NationalbankSNB-Ausschüttungen für Bund und Kantone in Gefahr
uh
14.7.2022 - 10:56
Die jährliche Milliarden-Ausschüttung der Schweizerischen Nationalbank (SNB) an die Kantone ist aufgrund der Finanzmarktentwicklung in Gefahr. (Archivbild)
Keystone
Die steigenden Zinsen und fallenden Aktienmärkte wirken sich massiv auf das Ergebnis der Schweizerischen Nationalbank (SNB) aus. Das Halbjahresergebnis wird jedenfalls tiefrot ausfallen, so dass die Ausschüttungen an Bund und Kantone in Gefahr geraten.
Keystone-SDA, uh
14.07.2022, 10:56
SDA
Bereits im ersten Quartal 2022 musste die Nationalbank wegen der schwachen Finanzmarktentwicklung einen Verlust von 32,8 Milliarden hinnehmen. Nun zeichnet sich nach Berechnungen der UBS auch für das zweite Quartal ein Verlust in der Grössenordnung von 50 Milliarden Franken ab, wie es in einem Anlagekommentar der Grossbank vom Donnerstag heisst. Die fallenden Goldnotierungen und die Wechselkursveränderungen dürften das Ergebnis, das am 29. Juli veröffentlicht wird, zusätzlich belastet haben.
Hohe Ausschüttungsreserve dürfte schwinden
Was das für die Ausschüttungen der SNB an Bund und Kantone heisst, kann man derzeit noch nicht genau sagen, da diese allein abhängig vom Jahresergebnis bzw. einem Bilanzgewinn per Ende Jahr sind. Zwar beläuft sich die für die Zahlungen relevante Ausschüttungsreserve nach dem Jahresergebnis 2021 derzeit auf rund 102 Milliarden Franken.
Wenn die Entwicklung an den Finanzmärkten aber auch im zweiten Semester in die falsche Richtung geht, könnte diese bald aufgebraucht sein. Stand heute sind die Ausschüttungen gemäss UBS jedenfalls zumindest gefährdet. Da die SNB auch dieses Jahr zusätzliche Rückstellungen von gegen 10 Milliarden tätigen dürfte, müsste sie bereits bei einem Jahresverlust von etwa 93 Milliarden Franken auf Ausschüttungen an Bund und Kantone verzichten.
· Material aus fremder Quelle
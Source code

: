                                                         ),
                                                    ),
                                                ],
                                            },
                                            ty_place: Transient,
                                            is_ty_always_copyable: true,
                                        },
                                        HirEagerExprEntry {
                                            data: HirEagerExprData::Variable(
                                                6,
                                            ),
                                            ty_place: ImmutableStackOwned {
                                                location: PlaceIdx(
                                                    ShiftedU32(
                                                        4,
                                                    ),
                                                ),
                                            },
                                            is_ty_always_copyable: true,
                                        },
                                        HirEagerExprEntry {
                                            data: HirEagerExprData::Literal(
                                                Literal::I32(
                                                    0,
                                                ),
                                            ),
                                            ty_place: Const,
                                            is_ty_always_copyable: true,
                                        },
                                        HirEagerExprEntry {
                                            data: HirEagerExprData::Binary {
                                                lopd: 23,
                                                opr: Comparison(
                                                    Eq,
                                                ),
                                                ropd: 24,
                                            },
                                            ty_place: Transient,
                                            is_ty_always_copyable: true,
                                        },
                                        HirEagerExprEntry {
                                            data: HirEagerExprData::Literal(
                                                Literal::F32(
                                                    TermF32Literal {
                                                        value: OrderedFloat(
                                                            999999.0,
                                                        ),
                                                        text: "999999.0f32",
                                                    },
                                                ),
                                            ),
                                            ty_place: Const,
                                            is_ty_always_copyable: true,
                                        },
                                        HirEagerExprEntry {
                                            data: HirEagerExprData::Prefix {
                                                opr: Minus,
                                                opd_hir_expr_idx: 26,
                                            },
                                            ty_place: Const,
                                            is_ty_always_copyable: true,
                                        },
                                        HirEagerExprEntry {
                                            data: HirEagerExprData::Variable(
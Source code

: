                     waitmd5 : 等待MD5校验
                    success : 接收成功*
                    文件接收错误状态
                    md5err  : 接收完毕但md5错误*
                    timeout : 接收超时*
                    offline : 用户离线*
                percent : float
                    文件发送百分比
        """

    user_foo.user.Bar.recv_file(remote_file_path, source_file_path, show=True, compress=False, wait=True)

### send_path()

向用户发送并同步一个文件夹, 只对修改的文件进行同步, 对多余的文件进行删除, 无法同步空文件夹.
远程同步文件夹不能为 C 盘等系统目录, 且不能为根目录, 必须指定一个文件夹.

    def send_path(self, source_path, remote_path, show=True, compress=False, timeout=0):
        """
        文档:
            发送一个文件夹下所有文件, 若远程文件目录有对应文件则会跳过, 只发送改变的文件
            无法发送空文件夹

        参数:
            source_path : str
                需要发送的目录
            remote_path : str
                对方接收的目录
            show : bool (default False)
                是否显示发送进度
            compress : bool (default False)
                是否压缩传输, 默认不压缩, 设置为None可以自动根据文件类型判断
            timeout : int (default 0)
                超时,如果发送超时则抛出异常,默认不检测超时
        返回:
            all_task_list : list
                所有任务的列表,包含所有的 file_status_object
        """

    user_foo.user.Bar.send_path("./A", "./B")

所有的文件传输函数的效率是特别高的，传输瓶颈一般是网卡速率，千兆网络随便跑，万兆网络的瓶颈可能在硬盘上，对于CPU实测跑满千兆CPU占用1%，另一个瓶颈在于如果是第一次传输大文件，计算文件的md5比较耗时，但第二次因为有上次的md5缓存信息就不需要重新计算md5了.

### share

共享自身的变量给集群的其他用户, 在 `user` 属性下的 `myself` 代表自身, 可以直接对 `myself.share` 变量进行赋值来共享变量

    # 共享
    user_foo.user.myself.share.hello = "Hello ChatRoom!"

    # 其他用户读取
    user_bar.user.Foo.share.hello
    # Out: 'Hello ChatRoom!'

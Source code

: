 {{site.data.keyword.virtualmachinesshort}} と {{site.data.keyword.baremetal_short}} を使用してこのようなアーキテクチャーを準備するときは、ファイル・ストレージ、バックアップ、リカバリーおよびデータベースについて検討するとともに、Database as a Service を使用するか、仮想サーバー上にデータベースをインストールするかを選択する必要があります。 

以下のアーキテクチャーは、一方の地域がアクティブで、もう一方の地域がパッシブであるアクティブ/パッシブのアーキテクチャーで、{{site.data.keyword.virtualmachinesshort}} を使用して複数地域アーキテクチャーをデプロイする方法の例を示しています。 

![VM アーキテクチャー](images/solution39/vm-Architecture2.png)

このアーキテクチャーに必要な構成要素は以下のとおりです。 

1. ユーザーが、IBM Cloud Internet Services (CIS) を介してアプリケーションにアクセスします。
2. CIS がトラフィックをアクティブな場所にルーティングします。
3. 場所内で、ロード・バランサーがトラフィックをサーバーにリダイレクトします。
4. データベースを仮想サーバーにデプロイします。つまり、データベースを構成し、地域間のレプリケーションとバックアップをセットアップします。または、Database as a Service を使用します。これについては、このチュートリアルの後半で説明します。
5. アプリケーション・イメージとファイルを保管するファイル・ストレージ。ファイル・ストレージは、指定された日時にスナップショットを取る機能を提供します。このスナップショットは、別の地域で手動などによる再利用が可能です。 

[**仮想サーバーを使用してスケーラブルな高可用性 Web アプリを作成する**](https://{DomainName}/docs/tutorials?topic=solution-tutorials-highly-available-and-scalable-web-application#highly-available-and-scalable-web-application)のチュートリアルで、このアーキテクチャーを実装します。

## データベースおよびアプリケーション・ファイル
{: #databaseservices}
Die Grossbank erwartet zwar eine Erholung der Aktienmärkte in der zweiten Jahreshälfte. Gleichwohl sollte «aus der Perspektive einer vorsichtigen Fiskalpolitik die SNB-Ausschüttung im nächsten Jahr nicht als gesetzt angesehen werden», schreibt sie in ihrem Kommentar.